*EXERCISE DESCRIPTION*: The required result is a copy of each line below in which "facilmente" appears.

(Dataset records)

----

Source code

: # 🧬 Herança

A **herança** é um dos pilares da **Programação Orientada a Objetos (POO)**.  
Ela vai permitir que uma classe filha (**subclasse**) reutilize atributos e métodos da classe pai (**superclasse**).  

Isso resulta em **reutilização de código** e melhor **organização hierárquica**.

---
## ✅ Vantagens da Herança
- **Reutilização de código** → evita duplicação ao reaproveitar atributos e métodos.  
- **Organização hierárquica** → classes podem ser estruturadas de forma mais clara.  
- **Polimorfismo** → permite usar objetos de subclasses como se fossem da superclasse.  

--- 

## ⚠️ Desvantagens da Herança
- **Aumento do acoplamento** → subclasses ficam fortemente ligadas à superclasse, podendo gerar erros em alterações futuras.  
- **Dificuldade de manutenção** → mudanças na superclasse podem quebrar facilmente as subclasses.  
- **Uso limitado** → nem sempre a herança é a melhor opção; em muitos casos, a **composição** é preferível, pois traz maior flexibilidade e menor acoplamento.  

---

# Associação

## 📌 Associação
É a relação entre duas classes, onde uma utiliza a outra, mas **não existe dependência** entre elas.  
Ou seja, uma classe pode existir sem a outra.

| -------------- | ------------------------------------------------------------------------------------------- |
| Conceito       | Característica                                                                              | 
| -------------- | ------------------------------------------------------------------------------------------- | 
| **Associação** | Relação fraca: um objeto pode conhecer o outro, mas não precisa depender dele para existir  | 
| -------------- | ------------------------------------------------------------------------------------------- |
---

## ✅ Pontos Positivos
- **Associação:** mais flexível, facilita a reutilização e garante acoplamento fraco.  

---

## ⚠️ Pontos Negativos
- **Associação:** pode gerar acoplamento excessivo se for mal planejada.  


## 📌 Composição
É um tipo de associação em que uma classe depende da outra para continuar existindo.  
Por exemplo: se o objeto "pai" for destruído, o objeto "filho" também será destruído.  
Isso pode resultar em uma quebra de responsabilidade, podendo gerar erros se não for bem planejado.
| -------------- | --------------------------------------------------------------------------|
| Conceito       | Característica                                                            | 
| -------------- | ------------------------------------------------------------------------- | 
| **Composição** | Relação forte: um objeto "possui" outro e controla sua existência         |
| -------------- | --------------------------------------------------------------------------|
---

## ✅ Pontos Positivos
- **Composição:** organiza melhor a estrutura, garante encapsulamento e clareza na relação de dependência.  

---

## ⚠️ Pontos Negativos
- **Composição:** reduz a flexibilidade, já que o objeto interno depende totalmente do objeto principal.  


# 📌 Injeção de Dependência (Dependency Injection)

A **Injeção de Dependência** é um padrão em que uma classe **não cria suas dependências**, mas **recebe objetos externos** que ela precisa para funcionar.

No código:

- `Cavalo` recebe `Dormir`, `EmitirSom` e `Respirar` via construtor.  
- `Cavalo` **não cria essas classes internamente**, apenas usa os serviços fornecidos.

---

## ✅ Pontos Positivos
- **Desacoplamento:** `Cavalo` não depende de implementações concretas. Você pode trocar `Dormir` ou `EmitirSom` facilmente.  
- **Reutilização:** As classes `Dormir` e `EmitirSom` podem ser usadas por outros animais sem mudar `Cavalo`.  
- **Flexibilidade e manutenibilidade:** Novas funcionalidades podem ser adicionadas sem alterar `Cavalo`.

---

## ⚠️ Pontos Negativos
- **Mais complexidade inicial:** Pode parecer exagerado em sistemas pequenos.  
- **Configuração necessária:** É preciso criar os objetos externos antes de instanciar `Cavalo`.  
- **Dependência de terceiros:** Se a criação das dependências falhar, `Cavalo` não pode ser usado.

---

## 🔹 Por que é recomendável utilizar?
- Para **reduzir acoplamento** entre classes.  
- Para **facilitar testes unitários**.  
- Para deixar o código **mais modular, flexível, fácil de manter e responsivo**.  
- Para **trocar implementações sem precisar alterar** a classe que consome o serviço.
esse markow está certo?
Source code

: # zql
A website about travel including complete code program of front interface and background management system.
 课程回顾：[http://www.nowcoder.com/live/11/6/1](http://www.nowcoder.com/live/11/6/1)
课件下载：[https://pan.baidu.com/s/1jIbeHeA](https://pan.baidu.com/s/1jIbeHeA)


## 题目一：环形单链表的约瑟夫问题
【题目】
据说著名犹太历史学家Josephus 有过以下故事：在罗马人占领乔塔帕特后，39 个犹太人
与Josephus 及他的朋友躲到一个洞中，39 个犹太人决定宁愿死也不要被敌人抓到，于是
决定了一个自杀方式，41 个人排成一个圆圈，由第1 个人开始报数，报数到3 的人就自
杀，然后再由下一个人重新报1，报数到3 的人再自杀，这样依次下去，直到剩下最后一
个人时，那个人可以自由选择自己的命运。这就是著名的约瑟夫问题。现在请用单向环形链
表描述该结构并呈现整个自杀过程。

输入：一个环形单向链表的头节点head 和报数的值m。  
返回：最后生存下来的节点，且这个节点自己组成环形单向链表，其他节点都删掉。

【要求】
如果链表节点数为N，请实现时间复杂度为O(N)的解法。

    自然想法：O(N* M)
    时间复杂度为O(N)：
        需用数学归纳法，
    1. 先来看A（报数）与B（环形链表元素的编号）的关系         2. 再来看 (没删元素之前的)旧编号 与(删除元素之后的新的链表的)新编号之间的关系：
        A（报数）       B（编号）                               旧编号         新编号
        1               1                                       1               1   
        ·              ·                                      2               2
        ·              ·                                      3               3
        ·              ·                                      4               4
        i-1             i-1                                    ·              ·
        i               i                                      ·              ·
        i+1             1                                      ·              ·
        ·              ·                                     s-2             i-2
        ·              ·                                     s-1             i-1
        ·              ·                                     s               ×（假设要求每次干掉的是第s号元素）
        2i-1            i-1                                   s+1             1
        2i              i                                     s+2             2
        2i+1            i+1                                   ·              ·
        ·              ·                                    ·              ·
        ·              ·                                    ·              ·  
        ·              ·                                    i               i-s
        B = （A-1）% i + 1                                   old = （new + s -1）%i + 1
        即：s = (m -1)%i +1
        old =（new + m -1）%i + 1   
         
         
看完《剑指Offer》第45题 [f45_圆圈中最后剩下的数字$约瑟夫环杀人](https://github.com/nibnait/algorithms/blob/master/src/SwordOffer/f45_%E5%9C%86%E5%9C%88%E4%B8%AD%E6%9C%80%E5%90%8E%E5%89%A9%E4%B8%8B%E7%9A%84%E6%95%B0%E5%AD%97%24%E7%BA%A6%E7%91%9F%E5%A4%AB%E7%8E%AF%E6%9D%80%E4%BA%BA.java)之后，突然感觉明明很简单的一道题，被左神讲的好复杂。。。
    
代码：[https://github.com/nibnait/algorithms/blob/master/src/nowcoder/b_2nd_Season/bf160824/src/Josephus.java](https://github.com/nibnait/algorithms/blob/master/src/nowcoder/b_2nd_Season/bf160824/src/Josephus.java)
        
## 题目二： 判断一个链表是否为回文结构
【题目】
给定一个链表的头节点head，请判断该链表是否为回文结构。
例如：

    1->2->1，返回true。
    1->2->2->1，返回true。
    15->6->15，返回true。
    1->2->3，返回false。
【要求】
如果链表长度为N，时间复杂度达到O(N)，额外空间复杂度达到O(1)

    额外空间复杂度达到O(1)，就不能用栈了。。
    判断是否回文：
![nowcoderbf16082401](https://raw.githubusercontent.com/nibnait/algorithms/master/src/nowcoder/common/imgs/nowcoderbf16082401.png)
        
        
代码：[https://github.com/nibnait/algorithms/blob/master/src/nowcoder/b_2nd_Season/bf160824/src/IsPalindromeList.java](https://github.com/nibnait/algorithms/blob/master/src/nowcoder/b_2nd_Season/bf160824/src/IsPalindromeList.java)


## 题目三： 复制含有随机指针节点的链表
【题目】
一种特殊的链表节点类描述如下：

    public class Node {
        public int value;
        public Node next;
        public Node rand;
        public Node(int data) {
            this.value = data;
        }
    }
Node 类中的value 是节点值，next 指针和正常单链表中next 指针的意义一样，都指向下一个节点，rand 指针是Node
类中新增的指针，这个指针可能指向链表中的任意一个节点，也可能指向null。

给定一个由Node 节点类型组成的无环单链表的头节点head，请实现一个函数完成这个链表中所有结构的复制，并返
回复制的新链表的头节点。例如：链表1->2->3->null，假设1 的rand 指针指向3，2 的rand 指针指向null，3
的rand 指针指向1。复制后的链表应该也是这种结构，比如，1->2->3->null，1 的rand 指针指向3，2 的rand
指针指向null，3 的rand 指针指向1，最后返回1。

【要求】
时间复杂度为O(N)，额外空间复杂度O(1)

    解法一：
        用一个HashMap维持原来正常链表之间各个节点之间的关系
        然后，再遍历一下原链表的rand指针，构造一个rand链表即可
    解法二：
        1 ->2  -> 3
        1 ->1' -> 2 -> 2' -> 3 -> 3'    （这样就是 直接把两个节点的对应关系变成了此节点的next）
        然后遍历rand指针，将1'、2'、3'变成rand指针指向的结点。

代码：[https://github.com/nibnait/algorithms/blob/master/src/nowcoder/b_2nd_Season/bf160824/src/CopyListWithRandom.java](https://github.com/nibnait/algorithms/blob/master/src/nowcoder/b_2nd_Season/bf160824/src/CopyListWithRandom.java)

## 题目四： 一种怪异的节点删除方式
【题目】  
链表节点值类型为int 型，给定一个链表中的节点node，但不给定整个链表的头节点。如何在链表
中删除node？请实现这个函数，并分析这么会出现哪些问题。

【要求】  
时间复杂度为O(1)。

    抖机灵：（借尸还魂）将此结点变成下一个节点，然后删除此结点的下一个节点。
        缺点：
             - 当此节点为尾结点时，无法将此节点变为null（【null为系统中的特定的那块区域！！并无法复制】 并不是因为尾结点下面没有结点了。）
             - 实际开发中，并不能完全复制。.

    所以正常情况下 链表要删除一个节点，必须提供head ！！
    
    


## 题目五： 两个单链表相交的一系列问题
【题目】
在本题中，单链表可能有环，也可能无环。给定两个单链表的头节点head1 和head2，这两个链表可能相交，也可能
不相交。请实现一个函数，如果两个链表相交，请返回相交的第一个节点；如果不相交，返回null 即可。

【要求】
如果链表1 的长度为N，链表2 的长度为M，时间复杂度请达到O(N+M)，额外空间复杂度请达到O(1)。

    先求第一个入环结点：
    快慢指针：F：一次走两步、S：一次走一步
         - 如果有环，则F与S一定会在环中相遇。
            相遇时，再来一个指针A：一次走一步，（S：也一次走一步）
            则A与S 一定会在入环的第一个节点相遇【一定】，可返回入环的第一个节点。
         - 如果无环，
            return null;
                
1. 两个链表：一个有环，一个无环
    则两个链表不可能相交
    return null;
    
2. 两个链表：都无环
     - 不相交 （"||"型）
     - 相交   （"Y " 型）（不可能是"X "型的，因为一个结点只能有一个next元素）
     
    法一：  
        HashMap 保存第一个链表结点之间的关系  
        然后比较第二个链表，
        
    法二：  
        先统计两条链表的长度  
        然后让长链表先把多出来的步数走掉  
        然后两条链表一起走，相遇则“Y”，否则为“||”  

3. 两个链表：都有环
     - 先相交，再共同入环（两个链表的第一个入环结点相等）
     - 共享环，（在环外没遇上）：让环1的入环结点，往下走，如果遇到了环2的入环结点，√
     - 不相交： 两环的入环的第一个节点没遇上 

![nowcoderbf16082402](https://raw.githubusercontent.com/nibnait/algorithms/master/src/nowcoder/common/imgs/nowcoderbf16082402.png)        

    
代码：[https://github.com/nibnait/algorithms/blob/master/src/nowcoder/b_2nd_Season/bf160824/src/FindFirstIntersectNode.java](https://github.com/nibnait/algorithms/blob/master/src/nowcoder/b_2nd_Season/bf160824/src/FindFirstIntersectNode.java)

----

*EXERCISE OUTPUT*:
- **Dificuldade de manutenção** → mudanças na superclasse podem quebrar facilmente as subclasses.  
- **Desacoplamento:** `Cavalo` não depende de implementações concretas. Você pode trocar `Dormir` ou `EmitirSom` facilmente.  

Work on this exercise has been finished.